Halkın değişen müziksel temsilleri: osmanlı’dan günümüze müziğin siyasal tahayyülü, tahayyülün siyasal müziği
Özet
Bu makalede sınırları sürekli değişen bir dayanışmalar dizisi olarak ele alınacak halk
ve onun üzerine inşa edilen siyasal tahayyüller ele alınacaktır. Devletin bu tahayyülleriyle
paralel bir seyir izleyen müzik politikaları vasıtasıyla bu tahayyülleri anlamak, bu makalenin
temel amacını oluşturmaktadır. Osmanlı’dan Cumhuriyet’e halkın değişen müziksel
temsilleri, bizzat “halk” olarak ele alınan toplumsal grupların değişimi bağlamında anlam
kazanmaktadır. Bu açıdan halkın sınırları sürekli değişen bir dayanışmalar dizisi olarak ele
alınması, müziğin değişen siyasal tahayyülünü anlamak açısından anahtar görevi
taşımaktadır. Osmanlı’da sadece saray ve çevresiyle bağlantılı bir siyasal tercih olarak öne
çıkan müzik, bir siyasal proje olarak ulus devlet bağlamında, toplumun geneline yayılan bir
politikaya dönüştürülmüştür. İmparatorluklardan, ulus devletlerarası bir siyasal konjonktüre
doğru değişen dünyada, bir meşruiyet arayışı olarak okunabilecek bu sürecin özellikle
2000’li yıllarda öne çıkan çok parçalı görünümü dikkat çekicidir. Geleneksel, modern ve
post modern bir seyir olarak da okunması mümkün bu sürecin, mehterle başlayıp, klasik batı
müziği ile devam eden öyküsü, günümüzün gevşek bağlarla bağlı toplumsal gerçekliği
içerisinde, siyasal seçim kampanyalarında kullanılan müziklerde ete kemiğe bürünmektedir.
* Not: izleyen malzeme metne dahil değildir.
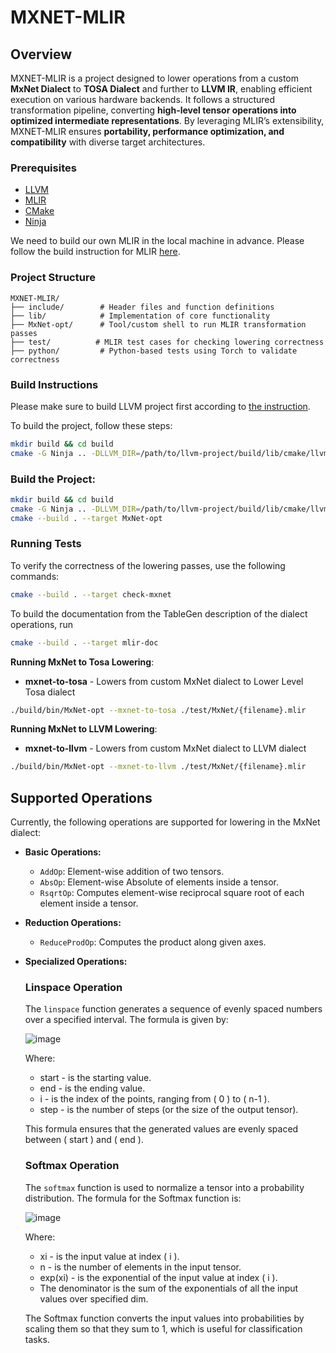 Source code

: 
# MXNET-MLIR

## Overview
MXNET-MLIR is a project designed to lower operations from a custom **MxNet Dialect** to **TOSA Dialect** and further to **LLVM IR**, enabling efficient execution on various hardware backends. It follows a structured transformation pipeline, converting **high-level tensor operations into optimized intermediate representations**. By leveraging MLIR’s extensibility, MXNET-MLIR ensures **portability, performance optimization, and compatibility** with diverse target architectures.

### Prerequisites

* [LLVM](https://llvm.org/)
* [MLIR](https://mlir.llvm.org/)
* [CMake](https://cmake.org/)
* [Ninja](https://ninja-build.org/)

We need to build our own MLIR in the local machine in advance. Please follow the build instruction for MLIR [here](https://mlir.llvm.org/getting_started/). 

### Project Structure
```
MXNET-MLIR/
├── include/        # Header files and function definitions
├── lib/            # Implementation of core functionality
├── MxNet-opt/      # Tool/custom shell to run MLIR transformation passes
├── test/          # MLIR test cases for checking lowering correctness
├── python/         # Python-based tests using Torch to validate correctness
```

### Build Instructions

Please make sure to build LLVM project first according to [the instruction](https://mlir.llvm.org/getting_started/).

To build the project, follow these steps:

```bash
mkdir build && cd build
cmake -G Ninja .. -DLLVM_DIR=/path/to/llvm-project/build/lib/cmake/llvm -DMLIR_DIR=/path/to/llvm-project/build/lib/cmake/mlir
```

### Build the Project:
```bash
mkdir build && cd build
cmake -G Ninja .. -DLLVM_DIR=/path/to/llvm-project/build/lib/cmake/llvm -DMLIR_DIR=/path/to/llvm-project/build/lib/cmake/mlir
cmake --build . --target MxNet-opt
```
### Running Tests
To verify the correctness of the lowering passes, use the following commands:
```bash
cmake --build . --target check-mxnet
```
To build the documentation from the TableGen description of the dialect operations, run
```bash
cmake --build . --target mlir-doc
```
**Running MxNet to Tosa Lowering**:
 - **mxnet-to-tosa** - Lowers from custom MxNet dialect to Lower Level Tosa dialect
```bash
./build/bin/MxNet-opt --mxnet-to-tosa ./test/MxNet/{filename}.mlir
```
**Running MxNet to LLVM Lowering**:
 - **mxnet-to-llvm** - Lowers from custom MxNet dialect to LLVM dialect
```bash
./build/bin/MxNet-opt --mxnet-to-llvm ./test/MxNet/{filename}.mlir
```

## Supported Operations
Currently, the following operations are supported for lowering in the MxNet dialect:

- **Basic Operations:**
  - `AddOp`: Element-wise addition of two tensors.
  - `AbsOp`: Element-wise Absolute of elements inside a tensor.
  - `RsqrtOp`: Computes element-wise reciprocal square root of each element inside a tensor.

- **Reduction Operations:**
  - `ReduceProdOp`: Computes the product along given axes.

- **Specialized Operations:**

	### Linspace Operation
	
	The `linspace` function generates a sequence of evenly spaced numbers over a specified interval. The formula is given by:

	![image](https://github.com/user-attachments/assets/a1c06f34-6e7b-4dc2-8ff5-311cd369a965)
	
	Where:
	- start - is the starting value.
	- end - is the ending value.
	- i - is the index of the points, ranging from \( 0 \) to \( n-1 \).
	- step - is the number of steps (or the size of the output tensor).
	
	This formula ensures that the generated values are evenly spaced between \( start \) and \( end \).
	
	### Softmax Operation
	
	The `softmax` function is used to normalize a tensor into a probability distribution. The formula for the Softmax function is:

	![image](https://github.com/user-attachments/assets/187112cf-d94e-4122-b93b-c0c8aeb2fdff)
	
	Where:
	- xi - is the input value at index \( i \).
	- n - is the number of elements in the input tensor.
	- exp(xi) - is the exponential of the input value at index \( i \).
	- The denominator is the sum of the exponentials of all the input values over specified dim.
	
	The Softmax function converts the input values into probabilities by scaling them so that they sum to 1, which is useful for classification tasks.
This paper largely investigates the politic imagination of music and politic music of
imagination in the founding years of the Ottomans to the present by looking at
representation of music. From the Ottomans to the present, the changing musical
representations of folk can be understood in the context of the changing social groups called
as“folk”. In this connection, “folk” as the series of solidarity which has continuously
changing boundaries is the key concept to understand politic imagination of music. The
difference of music policy between the Ottoman and early Republican Turkey is the
direction of the project. For Ottomans, western classical music is the a kind of ‘mask’ which
only serves in the palace. On the contrary for early Republican Turkey western classical
music is serve as social engineering project, which is applied on whole country. This process
can be understood among the nation-states as a legitimate quest. Especially prominent in the
2000s fragmented social cases are striking; Also this historical process can be read as
traditional, modern and post modern processes. The story of change that is started with Mehter and then keeps going with western classical music, is traceable in the context of
election songs of today.
Kaynak
Akademik Müzik Araştırmaları Dergisi “AMADER”Cilt
1Sayı
1Koleksiyonlar
- Cilt 1 : Sayı 1 [10]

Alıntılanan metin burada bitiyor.